===== Supplied entries

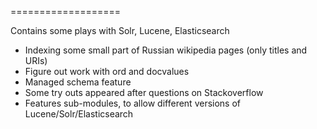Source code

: ===================

Contains some plays with Solr, Lucene, Elasticsearch
* Indexing some small part of Russian wikipedia pages (only titles and URIs)
* Figure out work with ord and docvalues
* Managed schema feature
* Some try outs appeared after questions on Stackoverflow
* Features sub-modules, to allow different versions of Lucene/Solr/Elasticsearch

==========

» What you should do
From the entries above, copy every line containing the word "with".

» Exercise answer
Contains some plays with Solr, Lucene, Elasticsearch
* Figure out work with ord and docvalues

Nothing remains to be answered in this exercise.